Fred D. Lublin

Fred D. Lublin is an American neurologist and an authority on the treatment of multiple sclerosis. Along with colleagues at the National Multiple Sclerosis Society, his work redefined the clinical course definitions of MS.[1]

Lublin is Director of the Corinne Goldsmith Dickinson Center for Multiple Sclerosis at Mount Sinai Medical Center in New York and Saunders Family Professor of Neurology at Mount Sinai School of Medicine. He sits on the board of directors at both the National Multiple Sclerosis Society and MS Hope for a Cure and has been listed in "Who's Who in Frontiers of Science and Technology" and New York Magazine's "Best Doctors" issue every year since 2000.[2][3][4]

According to his employer, in 2004, Lublin secured one of the largest grants ever given for MS research, a $25 million grant from the NIH, to study the benefits of combination drug therapy.[5] He is a consultant to the National Institutes of Health and to pharmaceutical/biotech companies in all phases of drug development in preparation for presentation to the FDA and their advisory panels.

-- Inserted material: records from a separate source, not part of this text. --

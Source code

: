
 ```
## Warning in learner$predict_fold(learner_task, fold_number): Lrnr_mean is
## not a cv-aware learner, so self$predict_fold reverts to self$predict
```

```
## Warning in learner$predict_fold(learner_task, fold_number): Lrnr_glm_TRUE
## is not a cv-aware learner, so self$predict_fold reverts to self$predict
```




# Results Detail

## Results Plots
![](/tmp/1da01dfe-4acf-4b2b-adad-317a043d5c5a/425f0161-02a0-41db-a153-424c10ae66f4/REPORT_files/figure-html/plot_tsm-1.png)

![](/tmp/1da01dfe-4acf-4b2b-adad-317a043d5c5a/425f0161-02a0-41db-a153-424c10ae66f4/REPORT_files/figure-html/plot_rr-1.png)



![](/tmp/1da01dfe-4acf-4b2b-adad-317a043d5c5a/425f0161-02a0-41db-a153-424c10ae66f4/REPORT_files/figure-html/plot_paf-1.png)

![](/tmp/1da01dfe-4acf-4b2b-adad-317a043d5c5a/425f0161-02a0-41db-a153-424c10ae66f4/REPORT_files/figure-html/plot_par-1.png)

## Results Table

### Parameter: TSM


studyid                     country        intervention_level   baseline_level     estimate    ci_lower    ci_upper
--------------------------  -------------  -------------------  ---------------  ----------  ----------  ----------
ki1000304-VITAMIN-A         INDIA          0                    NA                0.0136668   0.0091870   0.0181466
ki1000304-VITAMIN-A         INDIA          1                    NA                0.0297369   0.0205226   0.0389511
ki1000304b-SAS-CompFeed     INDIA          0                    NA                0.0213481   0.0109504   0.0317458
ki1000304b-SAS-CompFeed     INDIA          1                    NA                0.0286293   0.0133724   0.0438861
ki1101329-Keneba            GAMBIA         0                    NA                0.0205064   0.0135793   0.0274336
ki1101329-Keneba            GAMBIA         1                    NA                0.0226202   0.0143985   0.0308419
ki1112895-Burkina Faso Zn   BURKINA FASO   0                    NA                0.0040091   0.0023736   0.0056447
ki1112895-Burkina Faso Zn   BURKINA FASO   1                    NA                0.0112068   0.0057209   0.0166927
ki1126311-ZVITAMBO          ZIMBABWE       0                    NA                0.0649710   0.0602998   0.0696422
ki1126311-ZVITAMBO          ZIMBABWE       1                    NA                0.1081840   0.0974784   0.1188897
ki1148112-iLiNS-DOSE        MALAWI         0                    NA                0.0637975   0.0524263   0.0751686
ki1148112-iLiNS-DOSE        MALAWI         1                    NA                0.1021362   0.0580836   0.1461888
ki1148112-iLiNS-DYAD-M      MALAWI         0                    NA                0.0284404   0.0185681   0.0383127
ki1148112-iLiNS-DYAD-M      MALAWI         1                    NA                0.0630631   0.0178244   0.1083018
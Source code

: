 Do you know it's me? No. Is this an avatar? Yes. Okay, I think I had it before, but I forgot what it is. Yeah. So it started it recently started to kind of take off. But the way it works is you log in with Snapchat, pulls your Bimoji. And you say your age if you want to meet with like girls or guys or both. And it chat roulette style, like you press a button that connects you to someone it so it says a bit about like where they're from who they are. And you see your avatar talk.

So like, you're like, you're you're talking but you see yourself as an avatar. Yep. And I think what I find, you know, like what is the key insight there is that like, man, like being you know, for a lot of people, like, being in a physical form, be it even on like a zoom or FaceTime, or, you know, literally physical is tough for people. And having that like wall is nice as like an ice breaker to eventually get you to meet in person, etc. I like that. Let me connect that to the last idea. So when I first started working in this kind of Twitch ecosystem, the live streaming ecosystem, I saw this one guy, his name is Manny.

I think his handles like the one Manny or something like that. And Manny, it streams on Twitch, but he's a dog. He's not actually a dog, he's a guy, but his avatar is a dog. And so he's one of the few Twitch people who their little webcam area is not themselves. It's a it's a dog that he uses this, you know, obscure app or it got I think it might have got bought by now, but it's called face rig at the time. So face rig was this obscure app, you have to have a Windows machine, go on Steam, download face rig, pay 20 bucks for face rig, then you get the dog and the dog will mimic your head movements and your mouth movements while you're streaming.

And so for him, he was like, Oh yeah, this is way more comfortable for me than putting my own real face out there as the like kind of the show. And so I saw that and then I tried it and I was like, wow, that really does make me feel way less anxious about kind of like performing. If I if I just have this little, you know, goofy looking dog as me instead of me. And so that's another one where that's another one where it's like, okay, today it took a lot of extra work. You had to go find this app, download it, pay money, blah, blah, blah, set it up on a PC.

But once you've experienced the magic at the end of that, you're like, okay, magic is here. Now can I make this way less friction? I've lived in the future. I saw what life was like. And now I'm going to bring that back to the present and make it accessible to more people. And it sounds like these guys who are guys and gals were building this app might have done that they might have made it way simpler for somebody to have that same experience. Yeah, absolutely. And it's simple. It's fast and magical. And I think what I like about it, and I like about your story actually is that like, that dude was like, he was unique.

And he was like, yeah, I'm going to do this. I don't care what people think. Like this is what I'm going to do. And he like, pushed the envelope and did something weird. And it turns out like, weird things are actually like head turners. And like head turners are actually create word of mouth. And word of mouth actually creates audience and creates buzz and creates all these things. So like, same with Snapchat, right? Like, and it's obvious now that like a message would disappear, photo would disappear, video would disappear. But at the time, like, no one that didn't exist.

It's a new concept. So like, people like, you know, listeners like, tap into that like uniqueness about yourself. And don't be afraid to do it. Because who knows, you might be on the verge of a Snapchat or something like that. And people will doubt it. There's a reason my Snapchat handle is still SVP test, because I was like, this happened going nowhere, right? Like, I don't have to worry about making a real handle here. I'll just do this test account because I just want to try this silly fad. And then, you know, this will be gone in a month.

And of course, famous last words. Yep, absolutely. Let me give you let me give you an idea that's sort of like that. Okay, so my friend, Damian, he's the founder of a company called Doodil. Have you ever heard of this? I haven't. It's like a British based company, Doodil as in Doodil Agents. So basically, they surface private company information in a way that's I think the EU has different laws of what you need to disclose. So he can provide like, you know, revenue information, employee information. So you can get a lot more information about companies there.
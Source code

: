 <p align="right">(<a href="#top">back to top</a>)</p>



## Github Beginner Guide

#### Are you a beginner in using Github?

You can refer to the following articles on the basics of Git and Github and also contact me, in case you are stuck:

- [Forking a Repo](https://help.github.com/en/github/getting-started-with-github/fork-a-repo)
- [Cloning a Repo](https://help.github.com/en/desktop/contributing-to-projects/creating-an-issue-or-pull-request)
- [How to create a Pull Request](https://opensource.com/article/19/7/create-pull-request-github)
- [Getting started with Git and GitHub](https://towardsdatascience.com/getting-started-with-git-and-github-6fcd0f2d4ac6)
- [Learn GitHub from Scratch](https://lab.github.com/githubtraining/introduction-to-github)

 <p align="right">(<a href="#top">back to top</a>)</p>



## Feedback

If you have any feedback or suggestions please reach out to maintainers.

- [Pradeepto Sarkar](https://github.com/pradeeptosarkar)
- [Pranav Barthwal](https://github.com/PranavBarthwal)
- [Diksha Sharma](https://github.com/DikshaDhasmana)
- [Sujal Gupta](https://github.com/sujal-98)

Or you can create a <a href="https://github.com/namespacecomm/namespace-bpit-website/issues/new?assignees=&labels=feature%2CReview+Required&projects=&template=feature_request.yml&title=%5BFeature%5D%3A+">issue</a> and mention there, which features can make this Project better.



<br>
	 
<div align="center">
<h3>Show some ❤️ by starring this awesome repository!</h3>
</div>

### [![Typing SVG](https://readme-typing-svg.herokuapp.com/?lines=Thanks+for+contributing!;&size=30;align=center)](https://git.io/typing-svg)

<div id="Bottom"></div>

He is the author of numerous scientific publications including Defining the Clinical Course of Multiple Sclerosis: Results of an International Survey, one of the most frequently cited works in the field of multiple sclerosis.[6]

  1. ^ Lublin FD, Reingold SC (April 1996). "Defining the clinical course of multiple sclerosis: results of an international survey. National Multiple Sclerosis Society (USA) Advisory Committee on Clinical Trials of New Agents in Multiple Sclerosis". Neurology. 46: 907–11. doi:10.1212/wnl.46.4.907. PMID 8780061. S2CID 40213123.
  2. ^ National Multiple Sclerosis Society
  3. ^ MS Hope for a Cure: Board of Directors
  4. ^ New York Magazine: Best Doctors, Fred D. Lublin
  5. ^ The Scientist
  6. ^ Lublin FD, Reingold SC (April 1996). "Defining the clinical course of multiple sclerosis: results of an international survey. National Multiple Sclerosis Society (USA) Advisory Committee on Clinical Trials of New Agents in Multiple Sclerosis". Neurology. 46: 907–11. doi:10.1212/wnl.46.4.907. PMID 8780061. S2CID 40213123.